Stored data:
+===+

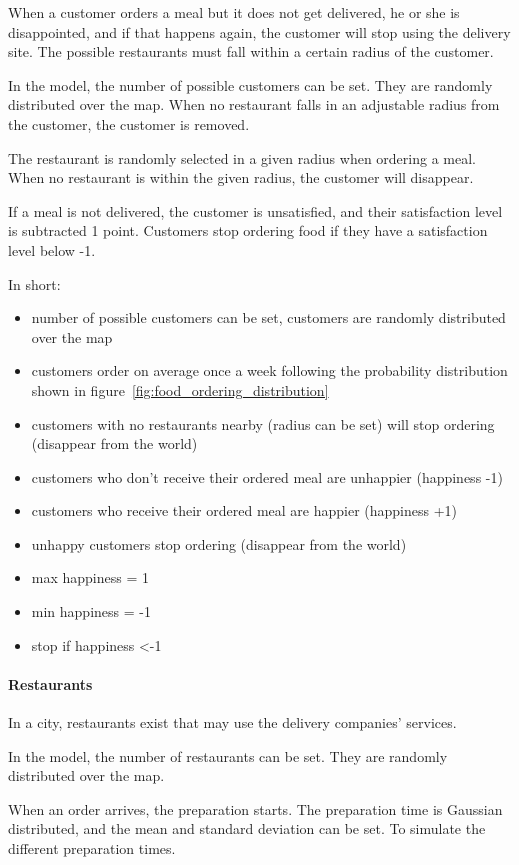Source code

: When a customer orders a meal but it does not get delivered, he or she is disappointed, and if that happens again, the customer will stop using the delivery site.
The possible restaurants must fall within a certain radius of the customer.

In the model, the number of possible customers can be set.
They are randomly distributed over the map.
When no restaurant falls in an adjustable radius from the customer, the customer is removed.

The restaurant is randomly selected in a given radius when ordering a meal.
When no restaurant is within the given radius, the customer will disappear.

If a meal is not delivered, the customer is unsatisfied, and their satisfaction level is subtracted 1 point.
Customers stop ordering food if they have a satisfaction level below -1.

In short:
\begin{itemize}
\item number of possible customers can be set, customers are randomly distributed over the map
\item customers order on average once a week following the probability distribution shown in figure~\ref{fig:food_ordering_distribution}
\item customers with no restaurants nearby (radius can be set) will stop ordering (disappear from the world)
\item customers who don't receive their ordered meal are unhappier (happiness -1)
\item customers who receive their ordered meal are happier (happiness +1)
\item unhappy customers stop ordering (disappear from the world)
\item max happiness = 1
\item min happiness = -1
\item stop if happiness \textless -1
\end{itemize}

\paragraph{Restaurants}
In a city, restaurants exist that may use the delivery companies' services.

In the model, the number of restaurants can be set.
They are randomly distributed over the map.

When an order arrives, the preparation starts.
The preparation time is Gaussian distributed, and the mean and standard deviation can be set.
To simulate the different preparation times.

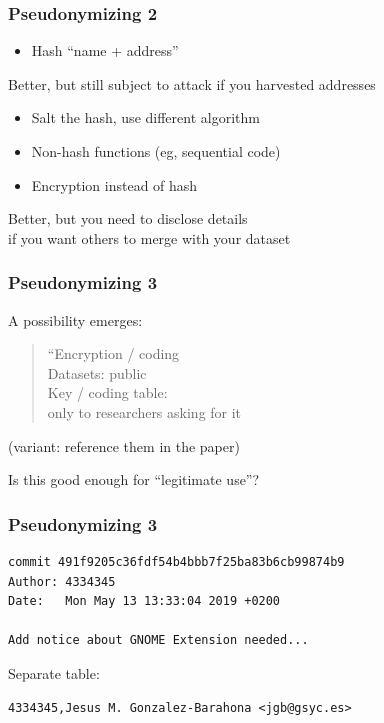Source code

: \documentclass[17pt,aspectratio=169,hyperref={pdfusetitle,colorlinks,allcolors=olive}]{beamer}
\begin{document}
\begin{frame}[fragile]
  \frametitle{Pseudonymizing 2}

  \begin{itemize}
  \item Hash ``name + address'' \\
  \end{itemize}

  Better, but still subject to attack if you harvested addresses

  \begin{itemize}
  \item Salt the hash, use different algorithm \\
  \item Non-hash functions (eg, sequential code)
  \item Encryption instead of hash
  \end{itemize}

  Better, but you need to disclose details \\
  if you want others to merge with your dataset

\end{frame}

\begin{frame}[fragile]
  \frametitle{Pseudonymizing 3}

  A possibility emerges:

  \begin{quotation}
    ``Encryption / coding \\
    \vspace{.3cm}
    Datasets: public \\
    Key / coding table: \\
    only to researchers asking for it \\
  \end{quotation}

    (variant: reference them in the paper) \\
    \vspace{.3cm}

  Is this good enough for ``legitimate use''? \\
\end{frame}

\begin{frame}[fragile]
  \frametitle{Pseudonymizing 3}

{\small
\begin{verbatim}
commit 491f9205c36fdf54b4bbb7f25ba83b6cb99874b9
Author: 4334345
Date:   Mon May 13 13:33:04 2019 +0200

Add notice about GNOME Extension needed...
\end{verbatim}  
}

Separate table:

{\small
\begin{verbatim}
4334345,Jesus M. Gonzalez-Barahona <jgb@gsyc.es>
\end{verbatim}  
}

\end{frame}
\end{document}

+===+

Work task: Your reply should be one number: the count of lines above that hold the word "radius".

Solution to the exercise: 5